Example projects

Case studies in turning data into
clear, defensible decisions.

De-identified summaries · Real problems.

The examples below are simplified and anonymized, but they reflect the types of questions we regularly help with: probability and risk modeling, sample size and design questions, assay interpretation, and relationships among complex measurements.

Details are adjusted to protect client confidentiality, but the statistical thinking and structure of the solutions mirror the real work.

We do not share client data. These writeups are high-level narrative summaries only.

Case studies

Selected de-identified examples.

Each case shows a different type of question, but the same overall pattern: clarify the objective, build an appropriate statistical framework, and turn the results into recommendations that support real-world choices.
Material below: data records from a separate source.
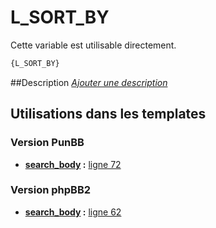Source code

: # L_SORT_BY


Cette variable est utilisable directement.

```html
{L_SORT_BY}
```

##Description
[*Ajouter une description*](https://fa-tvars.appspot.com/var/L_SORT_BY)

## Utilisations dans les templates

### Version PunBB

* __[search_body](../tpl/var/punbb/search_body.md#readme) :__ [ligne 72](../tpl/src/punbb/search_body.tpl#L72)

### Version phpBB2

* __[search_body](../tpl/var/subsilver/search_body.md#readme) :__ [ligne 62](../tpl/src/subsilver/search_body.tpl#L62)
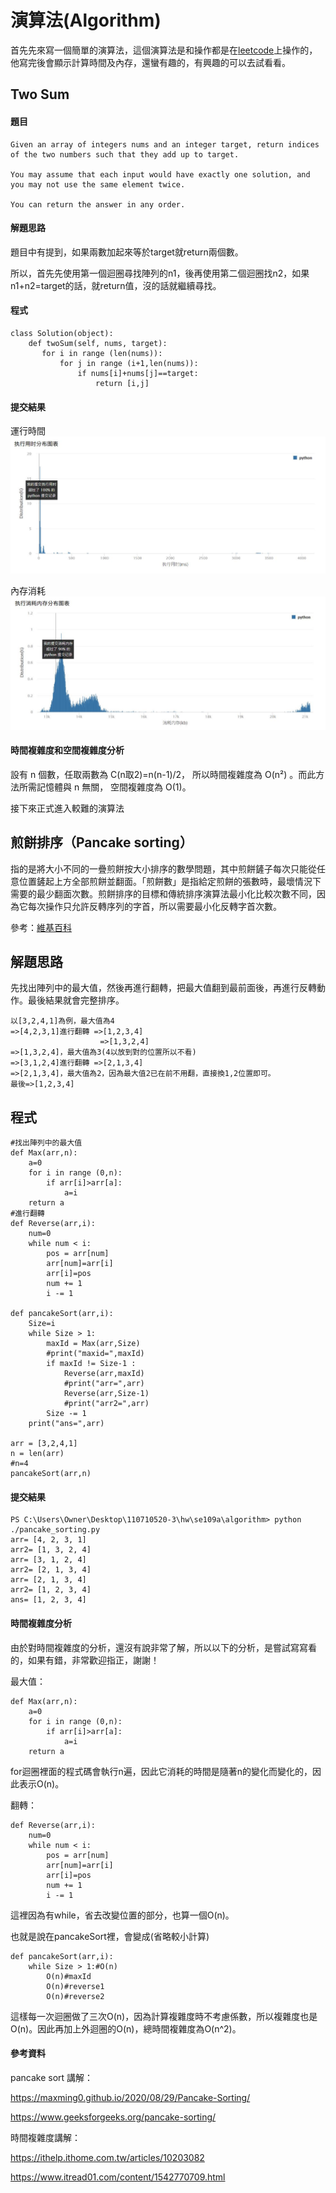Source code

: # 演算法(Algorithm)
首先先來寫一個簡單的演算法，這個演算法是和操作都是在[leetcode](https://leetcode.com/explore/)上操作的，他寫完後會顯示計算時間及內存，還蠻有趣的，有興趣的可以去試看看。
## Two Sum
#### 題目
```
Given an array of integers nums and an integer target, return indices of the two numbers such that they add up to target.

You may assume that each input would have exactly one solution, and you may not use the same element twice.

You can return the answer in any order.
```
#### 解題思路
題目中有提到，如果兩數加起來等於target就return兩個數。

所以，首先先使用第一個迴圈尋找陣列的n1，後再使用第二個迴圈找n2，如果n1+n2=target的話，就return值，沒的話就繼續尋找。
#### 程式
```
class Solution(object):
    def twoSum(self, nums, target):
       for i in range (len(nums)):
           for j in range (i+1,len(nums)):
               if nums[i]+nums[j]==target:
                   return [i,j]
```
#### 提交結果
運行時間
<img src="https://github.com/syuan0327/se109a/blob/master/algorithm/1.JPG">

內存消耗
<img src="https://github.com/syuan0327/se109a/blob/master/algorithm/2.JPG">

#### 時間複雜度和空間複雜度分析
設有 n 個數，任取兩數為 C(n取2)=n(n-1)/2， 所以時間複雜度為 O(n²) 。而此方法所需記憶體與 n 無關， 空間複雜度為 O(1)。


接下來正式進入較難的演算法
## 煎餅排序（Pancake sorting）

指的是將大小不同的一疊煎餅按大小排序的數學問題，其中煎餅鏟子每次只能從任意位置鏟起上方全部煎餅並翻面。「煎餅數」是指給定煎餅的張數時，最壞情況下需要的最少翻面次數。煎餅排序的目標和傳統排序演算法最小化比較次數不同，因為它每次操作只允許反轉序列的字首，所以需要最小化反轉字首次數。

參考：[維基百科](https://zh.wikipedia.org/wiki/%E7%85%8E%E9%A4%85%E6%8E%92%E5%BA%8F)

## 解題思路
先找出陣列中的最大值，然後再進行翻轉，把最大值翻到最前面後，再進行反轉動作。最後結果就會完整排序。
```
以[3,2,4,1]為例，最大值為4
=>[4,2,3,1]進行翻轉 =>[1,2,3,4]
                    =>[1,3,2,4]
=>[1,3,2,4]，最大值為3(4以放到對的位置所以不看)
=>[3,1,2,4]進行翻轉 =>[2,1,3,4]
=>[2,1,3,4]，最大值為2，因為最大值2已在前不用翻，直接換1,2位置即可。
最後=>[1,2,3,4]
```
## 程式
```
#找出陣列中的最大值
def Max(arr,n):
    a=0
    for i in range (0,n):
        if arr[i]>arr[a]:
            a=i
    return a
#進行翻轉
def Reverse(arr,i):
    num=0
    while num < i:
        pos = arr[num]
        arr[num]=arr[i]
        arr[i]=pos
        num += 1
        i -= 1

def pancakeSort(arr,i):
    Size=i
    while Size > 1:
        maxId = Max(arr,Size)
        #print("maxid=",maxId)
        if maxId != Size-1 :
            Reverse(arr,maxId)
            #print("arr=",arr)
            Reverse(arr,Size-1)
            #print("arr2=",arr)
        Size -= 1
    print("ans=",arr)
    
arr = [3,2,4,1]
n = len(arr)
#n=4
pancakeSort(arr,n)

```
#### 提交結果
```
PS C:\Users\Owner\Desktop\110710520-3\hw\se109a\algorithm> python ./pancake_sorting.py
arr= [4, 2, 3, 1]
arr2= [1, 3, 2, 4]
arr= [3, 1, 2, 4]
arr2= [2, 1, 3, 4]
arr= [2, 1, 3, 4]
arr2= [1, 2, 3, 4]
ans= [1, 2, 3, 4]
```
#### 時間複雜度分析
由於對時間複雜度的分析，還沒有說非常了解，所以以下的分析，是嘗試寫寫看的，如果有錯，非常歡迎指正，謝謝！

最大值：
```
def Max(arr,n):
    a=0
    for i in range (0,n):
        if arr[i]>arr[a]:
            a=i
    return a
```
for迴圈裡面的程式碼會執行n遍，因此它消耗的時間是隨著n的變化而變化的，因此表示O(n)。

翻轉：
```
def Reverse(arr,i):
    num=0
    while num < i:
        pos = arr[num]
        arr[num]=arr[i]
        arr[i]=pos
        num += 1
        i -= 1
```
這裡因為有while，省去改變位置的部分，也算一個O(n)。

也就是說在pancakeSort裡，會變成(省略較小計算)
```
def pancakeSort(arr,i):
    while Size > 1:#O(n)
        O(n)#maxId
        O(n)#reverse1
        O(n)#reverse2
```
這樣每一次迴圈做了三次O(n)，因為計算複雜度時不考慮係數，所以複雜度也是O(n)。因此再加上外迴圈的O(n)，總時間複雜度為O(n^2)。

#### 參考資料
pancake sort 講解：

https://maxming0.github.io/2020/08/29/Pancake-Sorting/

https://www.geeksforgeeks.org/pancake-sorting/

時間複雜度講解：

https://ithelp.ithome.com.tw/articles/10203082

https://www.itread01.com/content/1542770709.html
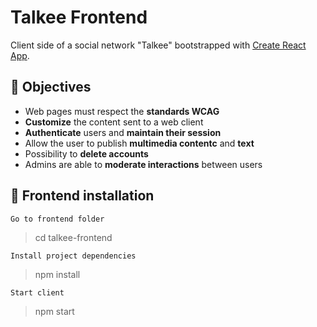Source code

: # Talkee Frontend
Client side of a social network "Talkee" bootstrapped with [Create React App](https://github.com/facebook/create-react-app).

## :dart: Objectives
- Web pages must respect the **standards WCAG**
- **Customize** the content sent to a web client
- **Authenticate** users and **maintain their session**
- Allow the user to publish **multimedia contentc** and **text**
- Possibility to **delete accounts**
- Admins are able to **moderate interactions** between users

## :rocket: Frontend installation
```
Go to frontend folder
```
> cd talkee-frontend
```
Install project dependencies
```
> npm install
```
Start client
```
> npm start
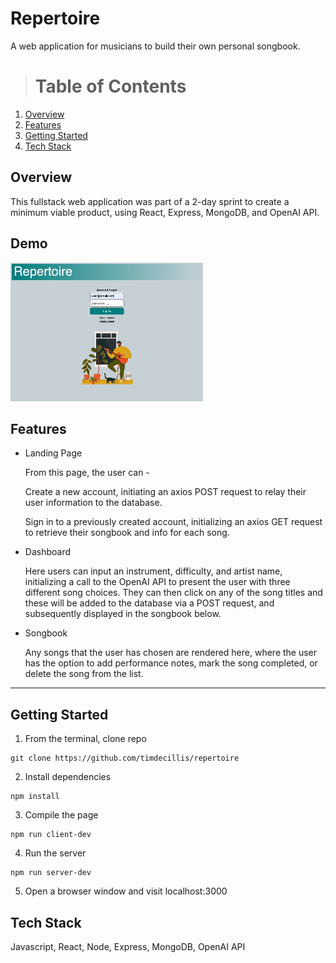 # Repertoire
A web application for musicians to build their own personal songbook. 

> # Table of Contents
1. [Overview](#overview)
2. [Features](#features)
3. [Getting Started](#getting-started)
4. [Tech Stack](#tech-stack)

## Overview
This fullstack web application was part of a 2-day sprint to create a minimum viable product, using React, Express, MongoDB, and OpenAI API.

## Demo

 ![repertoire-demo](https://github.com/timdecillis/repertoire/blob/master/Repertoire%20Demo.gif)

## Features
* Landing Page

  From this page, the user can -
  
   Create a new account, initiating an axios POST request to relay their user information to the 
   database.

   Sign in to a previously created account, initializing an axios GET request to retrieve their 
    songbook and info for each song.  
  
* Dashboard

  Here users can input an instrument, difficulty, and artist name, initializing a call to the OpenAI API to present the user with three different song choices. They can then click on any of the song titles and these will be added to the database via a POST request, and subsequently displayed in the songbook below.
  
* Songbook

  Any songs that the user has chosen are rendered here, where the user has the option to add performance notes, mark the song completed, or delete the song from the list.
---

## Getting Started

1. From the terminal, clone repo
```
git clone https://github.com/timdecillis/repertoire
```

2. Install dependencies
```
npm install
```
3. Compile the page
```
npm run client-dev
```
4. Run the server
```
npm run server-dev
```
5. Open a browser window and visit localhost:3000

## Tech Stack

Javascript, React, Node, Express, MongoDB, OpenAI API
Batch assay result near the lower limit

Manufacturing · Assay reliability · Sample size

A manufacturing team observed an average assay result just under 96% for a large batch of product. This was technically within the specification range but noticeably below the long-term trend, which had been close to 100%. The question was not simply “pass or fail,” but:

  • Setting: Biologic product, routine release assay
  • Core question: How many units should we re-test to be highly confident the true mean is not below a critical threshold?
  • We translated the concern into a one-sided statistical question: with known assay variability (on the order of 1%), what sample size is needed to achieve a pre-specified confidence level that the true batch mean is above a minimum acceptable value?
  • Using standard sampling theory and conservative assumptions, we derived the smallest sample size that would yield roughly 99% confidence that the true mean is not below the critical threshold, assuming the observed average holds up on retesting.
  • We provided a simple decision rule: if the re-sampled mean and variability remained within defined bounds, the batch could be released with clearly documented statistical justification.

Relating three test methods with different units

Method relationships · CT / TOC / BIO style data

A client used three different test methods that measure related but not identical aspects of a product. Each method reported results in different units and on different scales, making direct comparison difficult.

  • Setting: Three analytical methods with different units
  • Core question: Do the readings move together, and can one test help predict another?
  • We first visualized the data using standardized scales, correlation plots, and simple regression fits, so trends were visible without requiring the client to think in transformed units.
  • We then fit regression models where each method in turn was treated as a “response” and the other methods as predictors, checking linearity, residual patterns, and uncertainty in the estimated relationships.
  • The final report focused on plain-language conclusions: where readings tended to agree, where they diverged, and in what ranges it was reasonable (or not) to treat one method as a proxy for another.

Sampling when a suspect load is mixed with good product

Probability · Hypergeometric logic · Practical sampling

Due to a procedural error, a suspect autoclave load (potentially over-processed) was accidentally mixed with correctly processed loads of the same product. All units were now indistinguishable.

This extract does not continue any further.